§ Problem description:
Could you retype the lines below, starting at the line holding "can be anything" and stopping at the line holding "HTML at the specified location.|", inclusive? Copy them exactly and drop the images.

§ Pictures paired with source code:
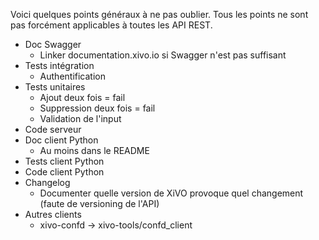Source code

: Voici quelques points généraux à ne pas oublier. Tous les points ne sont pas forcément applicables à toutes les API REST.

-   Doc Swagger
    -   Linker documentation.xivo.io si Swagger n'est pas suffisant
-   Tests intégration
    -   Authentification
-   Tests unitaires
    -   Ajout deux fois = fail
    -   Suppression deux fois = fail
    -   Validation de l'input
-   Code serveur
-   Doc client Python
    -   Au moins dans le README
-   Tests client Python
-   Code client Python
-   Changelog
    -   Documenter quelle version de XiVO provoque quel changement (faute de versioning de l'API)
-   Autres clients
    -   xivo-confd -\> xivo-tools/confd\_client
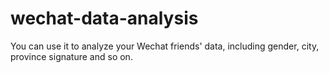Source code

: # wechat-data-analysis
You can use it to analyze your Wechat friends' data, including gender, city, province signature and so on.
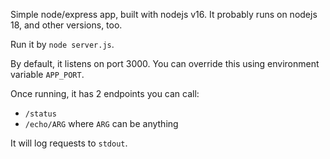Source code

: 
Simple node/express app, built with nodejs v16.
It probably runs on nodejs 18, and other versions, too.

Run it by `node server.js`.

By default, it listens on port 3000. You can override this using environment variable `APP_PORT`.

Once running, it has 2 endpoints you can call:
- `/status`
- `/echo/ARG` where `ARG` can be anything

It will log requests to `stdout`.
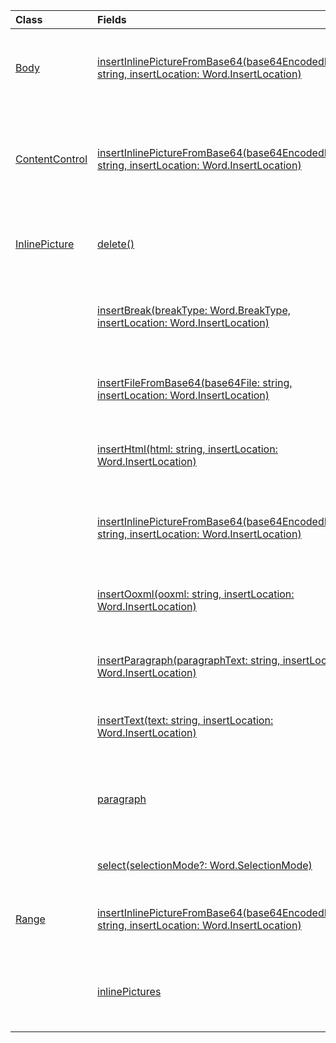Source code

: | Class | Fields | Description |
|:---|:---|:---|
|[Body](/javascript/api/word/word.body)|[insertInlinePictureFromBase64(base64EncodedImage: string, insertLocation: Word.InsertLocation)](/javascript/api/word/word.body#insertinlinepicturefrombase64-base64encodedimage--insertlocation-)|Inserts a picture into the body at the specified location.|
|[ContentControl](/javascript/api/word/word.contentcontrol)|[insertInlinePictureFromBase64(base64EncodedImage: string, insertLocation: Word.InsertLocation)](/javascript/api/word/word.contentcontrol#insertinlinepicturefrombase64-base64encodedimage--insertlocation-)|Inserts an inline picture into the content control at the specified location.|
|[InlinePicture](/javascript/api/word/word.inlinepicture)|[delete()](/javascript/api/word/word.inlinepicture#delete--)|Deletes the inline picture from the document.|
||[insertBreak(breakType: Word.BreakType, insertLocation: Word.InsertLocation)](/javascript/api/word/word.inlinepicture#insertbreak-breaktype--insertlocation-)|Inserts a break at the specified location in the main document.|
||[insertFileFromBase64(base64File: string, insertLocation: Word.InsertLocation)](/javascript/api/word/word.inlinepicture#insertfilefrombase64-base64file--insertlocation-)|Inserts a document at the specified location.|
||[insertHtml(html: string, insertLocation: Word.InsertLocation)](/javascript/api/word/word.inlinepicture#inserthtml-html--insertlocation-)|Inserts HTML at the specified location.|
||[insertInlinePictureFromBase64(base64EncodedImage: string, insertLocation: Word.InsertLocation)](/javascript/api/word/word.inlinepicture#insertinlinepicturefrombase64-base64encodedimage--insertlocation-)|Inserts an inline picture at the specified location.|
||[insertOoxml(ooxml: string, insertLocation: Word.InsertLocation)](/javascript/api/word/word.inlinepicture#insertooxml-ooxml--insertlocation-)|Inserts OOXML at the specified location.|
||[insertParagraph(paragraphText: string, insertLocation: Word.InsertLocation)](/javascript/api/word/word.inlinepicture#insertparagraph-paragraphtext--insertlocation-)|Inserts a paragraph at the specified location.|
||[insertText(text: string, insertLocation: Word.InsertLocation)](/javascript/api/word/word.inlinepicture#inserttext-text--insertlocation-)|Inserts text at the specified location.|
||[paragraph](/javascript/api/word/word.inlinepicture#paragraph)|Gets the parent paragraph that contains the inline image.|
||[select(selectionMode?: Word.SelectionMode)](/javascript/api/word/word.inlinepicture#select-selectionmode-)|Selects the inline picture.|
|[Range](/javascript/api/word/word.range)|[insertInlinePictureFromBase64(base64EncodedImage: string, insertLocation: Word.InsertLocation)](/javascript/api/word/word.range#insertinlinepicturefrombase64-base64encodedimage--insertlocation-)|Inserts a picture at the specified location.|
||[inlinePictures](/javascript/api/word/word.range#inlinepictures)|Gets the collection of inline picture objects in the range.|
---
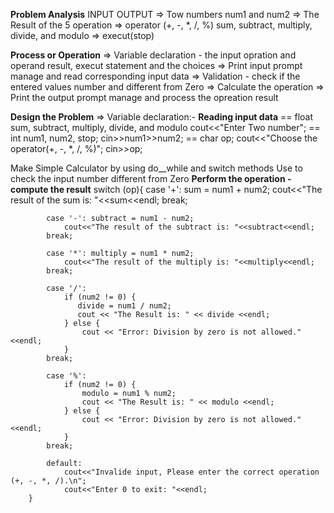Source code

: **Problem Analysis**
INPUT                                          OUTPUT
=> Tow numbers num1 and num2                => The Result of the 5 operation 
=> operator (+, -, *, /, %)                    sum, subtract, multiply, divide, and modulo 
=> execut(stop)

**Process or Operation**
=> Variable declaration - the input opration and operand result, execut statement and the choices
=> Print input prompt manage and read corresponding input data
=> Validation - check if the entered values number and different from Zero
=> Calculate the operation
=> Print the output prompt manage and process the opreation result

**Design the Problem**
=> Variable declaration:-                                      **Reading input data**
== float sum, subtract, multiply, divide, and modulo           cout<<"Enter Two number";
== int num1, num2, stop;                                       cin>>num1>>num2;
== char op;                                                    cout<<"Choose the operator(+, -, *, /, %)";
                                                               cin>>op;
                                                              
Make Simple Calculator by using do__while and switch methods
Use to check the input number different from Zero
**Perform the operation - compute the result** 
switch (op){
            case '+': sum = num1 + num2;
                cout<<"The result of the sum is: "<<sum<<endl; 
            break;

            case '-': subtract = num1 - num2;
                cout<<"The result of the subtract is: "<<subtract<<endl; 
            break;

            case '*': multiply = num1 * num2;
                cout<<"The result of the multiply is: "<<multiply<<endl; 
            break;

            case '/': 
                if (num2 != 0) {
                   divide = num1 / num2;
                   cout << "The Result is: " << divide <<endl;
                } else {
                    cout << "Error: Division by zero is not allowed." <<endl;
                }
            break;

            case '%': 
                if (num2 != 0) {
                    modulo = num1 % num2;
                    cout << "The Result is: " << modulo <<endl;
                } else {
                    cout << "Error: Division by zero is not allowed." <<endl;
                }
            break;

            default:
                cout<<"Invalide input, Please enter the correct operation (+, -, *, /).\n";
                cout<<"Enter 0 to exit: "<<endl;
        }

§ Output of the exercise:
- `/echo/ARG` where `ARG` can be anything

It will log requests to `stdout`.
Source code

: | Class | Fields | Description |
|:---|:---|:---|
|[Body](/javascript/api/word/word.body)|[insertInlinePictureFromBase64(base64EncodedImage: string, insertLocation: Word.InsertLocation)](/javascript/api/word/word.body#insertinlinepicturefrombase64-base64encodedimage--insertlocation-)|Inserts a picture into the body at the specified location.|
|[ContentControl](/javascript/api/word/word.contentcontrol)|[insertInlinePictureFromBase64(base64EncodedImage: string, insertLocation: Word.InsertLocation)](/javascript/api/word/word.contentcontrol#insertinlinepicturefrombase64-base64encodedimage--insertlocation-)|Inserts an inline picture into the content control at the specified location.|
|[InlinePicture](/javascript/api/word/word.inlinepicture)|[delete()](/javascript/api/word/word.inlinepicture#delete--)|Deletes the inline picture from the document.|
||[insertBreak(breakType: Word.BreakType, insertLocation: Word.InsertLocation)](/javascript/api/word/word.inlinepicture#insertbreak-breaktype--insertlocation-)|Inserts a break at the specified location in the main document.|
||[insertFileFromBase64(base64File: string, insertLocation: Word.InsertLocation)](/javascript/api/word/word.inlinepicture#insertfilefrombase64-base64file--insertlocation-)|Inserts a document at the specified location.|
||[insertHtml(html: string, insertLocation: Word.InsertLocation)](/javascript/api/word/word.inlinepicture#inserthtml-html--insertlocation-)|Inserts HTML at the specified location.|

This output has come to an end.